Global Islami Bank PLC
- Formerly: NRB Global Bank
- Type: Commercial bank
- Traded as: DSE: GLOBALISLAMIBANK
- Industry: Banking
- Founded: July 25, 2013
- Headquarters: Dhaka, Bangladesh
- Key people: Mr. Syed Habib Hasnat (Managing Director)
- Products: Banking services ATM services Consumer Banking Corporate Banking Investment Banking
- Website: Official Website

= Global Islami Bank =

Bangladeshi private bank

Global Islami Bank PLC, formerly known as NRB Global Bank, is a fourth generation Bangladeshi sharia compliant private bank. Nizam Chowdhury is the chairperson of the Bank. Syed Habib Hasnat is the managing director of Global Islami Bank.

== History ==

The Bank was founded as NRB Global Bank on 25 July 2013 targeting not resident Bangladeshis. Bangladesh Bank provided licenses to nine banks including NRB Global Bank in 2013 on the condition that the bank will eventually list on the stock market. On 14 August 2013, Md Abdul Quddus was appointed managing director of NRB Global Bank.

In 2015, Prashanta Kumar Halder became the managing director of the Bank.

Nizam Chowdhury, director of Diamond Life Insurance Company Limited and Kushira Power Limited, was appointed chairman of NRB Global Bank in August 2016.

In April 2019, the NRB Global Bank announced its intention to change its name to Global Bank of Bangladesh due to the existence of two banks, NRB Commercial Bank Limited and NRB Bank, which included NRB in their names.

In 2020, NRB Global Bank was providing both conventional and sharia compliant banking services.
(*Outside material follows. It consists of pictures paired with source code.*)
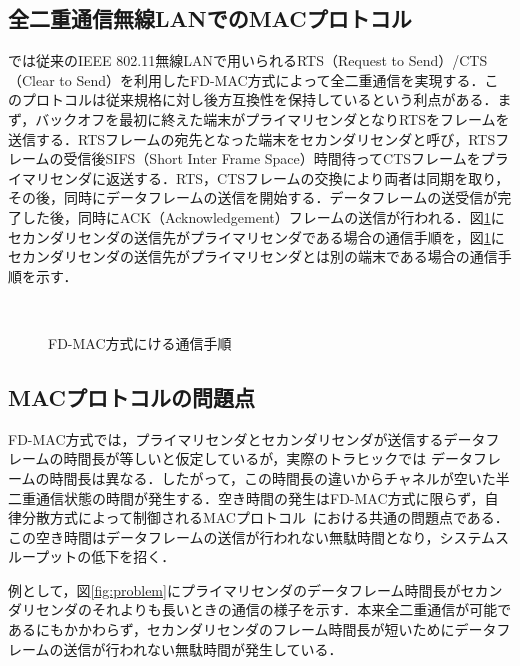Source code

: \documentclass[technicalreport]{ieicej}
\begin{document}
	\subsection{全二重通信無線LANでのMACプロトコル}
	\cite{fdmac}では従来のIEEE 802.11無線LANで用いられるRTS（Request to Send）/CTS（Clear to Send）を利用したFD-MAC方式によって全二重通信を実現する．このプロトコルは従来規格に対し後方互換性を保持しているという利点がある．まず，バックオフを最初に終えた端末がプライマリセンダとなりRTSをフレームを送信する．RTSフレームの宛先となった端末をセカンダリセンダと呼び，RTSフレームの受信後SIFS（Short Inter Frame Space）時間待ってCTSフレームをプライマリセンダに返送する．RTS，CTSフレームの交換により両者は同期を取り，その後，同時にデータフレームの送信を開始する．データフレームの送受信が完了した後，同時にACK（Acknowledgement）フレームの送信が行われる．図\ref{fig:fdmac}にセカンダリセンダの送信先がプライマリセンダである場合の通信手順を，図\ref{fig:fdmac}にセカンダリセンダの送信先がプライマリセンダとは別の端末である場合の通信手順を示す．
	\begin{figure}[t]
		\centering
		\\
		\caption{FD-MAC方式にける通信手順}
		\label{fig:fdmac}
	\end{figure}

	\subsection{MACプロトコルの問題点\label{sec:problem}}
	FD-MAC方式では，プライマリセンダとセカンダリセンダが送信するデータフレームの時間長が等しいと仮定しているが，実際のトラヒックでは
	データフレームの時間長は異なる．したがって，この時間長の違いからチャネルが空いた半二重通信状態の時間が発生する．空き時間の発生はFD-MAC方式に限らず，自律分散方式によって制御されるMACプロトコル~\cite{goyal, contra}における共通の問題点である．この空き時間はデータフレームの送信が行われない無駄時間となり，システムスループットの低下を招く．
	\par
	例として，図\ref{fig:problem}にプライマリセンダのデータフレーム時間長がセカンダリセンダのそれよりも長いときの通信の様子を示す．本来全二重通信が可能であるにもかかわらず，セカンダリセンダのフレーム時間長が短いためにデータフレームの送信が行われない無駄時間が発生している．
\end{document}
In August 2020, Bangladesh Financial Intelligence Unit ordered the freezing of banks accounts of the former managing director of NRB Global Bank Proshanta Kumar Halder and his family members. Halder was being investigated for embezzlement from multiple financial institutions. On 31 December 2020, the bank announced plans to change their name. Former managing director of the Bank, Proshanto Kumar Haldar, is suspected by the Anti-Corruption Commission of embezzling hundreds of millions taka from various financial institutions.

On 3 January 2021, NRB Global Bank rebranded itself as Global Islami Bank and became a sharia compliant bank. In June, the banks proposal to raise 42.5 billion taka from an IPO was approved by Bangladesh Bank. In September 2021, Bangladesh Bank fined the bank for going beyond the investment ceiling for banks in the stock market.